Robin Woolen, MBA, IGP has worked in the field of information lifecycle management since 1994 with a specialty in strategic consulting focused on enterprise-scale information management.

If there is one constant in life it’s that change is inevitable. This axiom is painfully obvious when dealing with technology. There is not a week that goes by where our phones do not have a multitude of updates. The same holds true of larger systems. While they do not normally have weekly updates like a phone, they do tend to become obsolete over the course time.

Like it or not you will have to replace them, which poses a unique issue for Information Governance professionals because you are legally obligated to maintain whatever information assets that exist from the old system in a viewable format while ensuring the integrity of the data for the duration of its course through the information lifecycle. This is one very large reason why it is best to follow your retention schedule.

Regardless of how closely you follow the retention schedule there will always come a time where some new system is put in and you are faced with the challenge of what to do with the old data. Where possible I recommend leaving the data where it is to avoid any possibility of spoliation. Spoliation is a legal term meaning the action of ruining or destroying something (that is not a good thing in case you are thinking otherwise).

Continuing to maintain the data in the old system is the ideal situation, assuming the data originated in that system, for the ease of access. An example would be maintaining a mainframe system, so you can view a REALLY old file. That may seem extreme, but you would be amazed how many organizations still use mainframe systems. No matter what you do there will be times that the data must be migrated. In that case, you really must work very closely with your friendly Information Technology department to determine the best way to get the job done.

Dealing with legacy data will remain a constant issue for the Information Governance professional and migrating data is never easy.

ROBIN WOOLEN

When you reach that point you should always take the time to clean house of the Redundant, Obsolete and Transitory (ROT) Information that is always around because migrating data is never easy and is always expensive in time and money. You want to only take as little as you need. It would also be prudent to talk with the data owners and the Legal Counsel to ensure everyone is on the same page for the move. In some cases it might be best to ‘put a stake in the ground’ and only migrate the most recent years of data into the new system. There are several good reasons for this such as having the current data to preserve continuity of an ongoing business process, such as accounting activities, or to allow the older data to reach its retention date in a couple of years and be removed so that the old system can be decommissioned. Whatever the business justification it is always best to migrate the smallest amount of data as required to mitigate the cost and risk of moving it.

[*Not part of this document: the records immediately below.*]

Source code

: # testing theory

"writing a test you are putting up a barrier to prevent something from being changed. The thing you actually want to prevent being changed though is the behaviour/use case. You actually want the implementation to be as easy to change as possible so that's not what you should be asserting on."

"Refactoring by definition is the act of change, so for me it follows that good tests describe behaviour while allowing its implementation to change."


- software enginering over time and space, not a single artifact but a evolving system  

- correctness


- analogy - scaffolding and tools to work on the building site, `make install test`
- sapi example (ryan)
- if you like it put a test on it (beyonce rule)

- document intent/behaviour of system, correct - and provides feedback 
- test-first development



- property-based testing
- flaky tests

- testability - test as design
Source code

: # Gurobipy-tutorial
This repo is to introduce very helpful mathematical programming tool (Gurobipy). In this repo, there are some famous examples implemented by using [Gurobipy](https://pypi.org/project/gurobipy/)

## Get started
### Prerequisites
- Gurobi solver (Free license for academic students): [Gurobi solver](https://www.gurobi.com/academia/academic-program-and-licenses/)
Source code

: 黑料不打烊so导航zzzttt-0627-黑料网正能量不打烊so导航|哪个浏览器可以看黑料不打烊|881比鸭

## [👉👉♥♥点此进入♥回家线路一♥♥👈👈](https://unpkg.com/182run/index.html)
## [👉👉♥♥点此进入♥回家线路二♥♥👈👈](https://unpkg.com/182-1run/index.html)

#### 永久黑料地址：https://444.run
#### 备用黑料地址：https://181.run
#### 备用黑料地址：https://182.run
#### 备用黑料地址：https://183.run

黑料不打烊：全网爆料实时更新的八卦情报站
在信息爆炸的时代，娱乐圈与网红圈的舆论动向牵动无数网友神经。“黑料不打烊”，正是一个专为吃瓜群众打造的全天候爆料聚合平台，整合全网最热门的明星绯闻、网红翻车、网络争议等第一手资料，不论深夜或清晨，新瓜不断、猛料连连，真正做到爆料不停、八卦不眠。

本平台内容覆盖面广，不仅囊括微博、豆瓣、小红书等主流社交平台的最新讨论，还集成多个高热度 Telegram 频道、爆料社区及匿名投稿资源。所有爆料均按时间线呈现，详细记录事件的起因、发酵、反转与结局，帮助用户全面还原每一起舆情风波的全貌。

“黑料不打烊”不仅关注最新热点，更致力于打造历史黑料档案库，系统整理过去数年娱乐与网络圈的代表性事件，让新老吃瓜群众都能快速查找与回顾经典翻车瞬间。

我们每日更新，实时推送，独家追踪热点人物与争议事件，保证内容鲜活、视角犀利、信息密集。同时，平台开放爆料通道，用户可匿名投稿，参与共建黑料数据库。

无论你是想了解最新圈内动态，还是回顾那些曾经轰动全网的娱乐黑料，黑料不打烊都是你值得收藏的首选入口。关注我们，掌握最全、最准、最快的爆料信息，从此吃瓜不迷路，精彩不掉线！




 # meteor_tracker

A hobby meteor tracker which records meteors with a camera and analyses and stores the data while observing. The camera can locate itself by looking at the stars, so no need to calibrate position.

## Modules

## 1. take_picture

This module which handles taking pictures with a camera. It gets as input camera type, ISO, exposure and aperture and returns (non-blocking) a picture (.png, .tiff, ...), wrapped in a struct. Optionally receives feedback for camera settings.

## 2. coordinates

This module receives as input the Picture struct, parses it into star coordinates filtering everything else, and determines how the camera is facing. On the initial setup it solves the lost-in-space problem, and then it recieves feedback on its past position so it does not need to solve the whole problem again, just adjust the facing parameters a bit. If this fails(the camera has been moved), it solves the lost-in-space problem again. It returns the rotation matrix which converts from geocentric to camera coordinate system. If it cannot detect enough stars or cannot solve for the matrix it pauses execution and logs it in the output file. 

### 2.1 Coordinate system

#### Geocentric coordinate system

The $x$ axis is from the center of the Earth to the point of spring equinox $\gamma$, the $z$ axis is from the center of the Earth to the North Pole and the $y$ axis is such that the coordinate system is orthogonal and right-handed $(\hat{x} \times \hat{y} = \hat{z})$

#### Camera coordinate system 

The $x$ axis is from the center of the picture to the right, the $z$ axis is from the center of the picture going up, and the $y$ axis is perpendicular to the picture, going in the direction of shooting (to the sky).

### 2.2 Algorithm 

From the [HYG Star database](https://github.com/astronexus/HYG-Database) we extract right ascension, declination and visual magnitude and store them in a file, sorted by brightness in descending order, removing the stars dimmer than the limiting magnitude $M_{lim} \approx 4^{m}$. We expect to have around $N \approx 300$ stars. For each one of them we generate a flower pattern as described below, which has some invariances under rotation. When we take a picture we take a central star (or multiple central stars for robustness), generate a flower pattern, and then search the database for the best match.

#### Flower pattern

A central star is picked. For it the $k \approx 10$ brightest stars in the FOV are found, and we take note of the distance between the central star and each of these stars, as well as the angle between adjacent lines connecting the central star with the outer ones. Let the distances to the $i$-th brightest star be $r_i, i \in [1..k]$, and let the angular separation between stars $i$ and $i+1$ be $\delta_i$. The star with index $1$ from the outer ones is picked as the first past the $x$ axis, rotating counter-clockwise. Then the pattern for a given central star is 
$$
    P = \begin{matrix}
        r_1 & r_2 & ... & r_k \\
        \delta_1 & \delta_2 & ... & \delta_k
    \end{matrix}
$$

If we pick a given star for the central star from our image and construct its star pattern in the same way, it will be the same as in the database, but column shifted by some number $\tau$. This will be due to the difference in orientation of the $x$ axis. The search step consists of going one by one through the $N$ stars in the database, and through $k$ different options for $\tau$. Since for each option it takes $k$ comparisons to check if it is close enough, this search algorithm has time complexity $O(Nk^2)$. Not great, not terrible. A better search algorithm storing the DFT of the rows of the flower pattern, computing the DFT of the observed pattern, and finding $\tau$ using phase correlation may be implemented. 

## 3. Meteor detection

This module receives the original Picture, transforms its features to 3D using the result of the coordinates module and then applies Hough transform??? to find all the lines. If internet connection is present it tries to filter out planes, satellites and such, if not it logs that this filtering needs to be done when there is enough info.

Dealing with legacy data will remain a constant issue for the Information Governance professional and migrating data is never easy. It can, however, be planned for and managed with the help of everyone from the business to Information Technology. Data migration is such a common occurrence that there should be a standard project plan available similar to how disaster recovery plans are managed to minimize the disruption this can cause to the organization. Such planning helps ease fear of change that can cause organizations to lose time and money.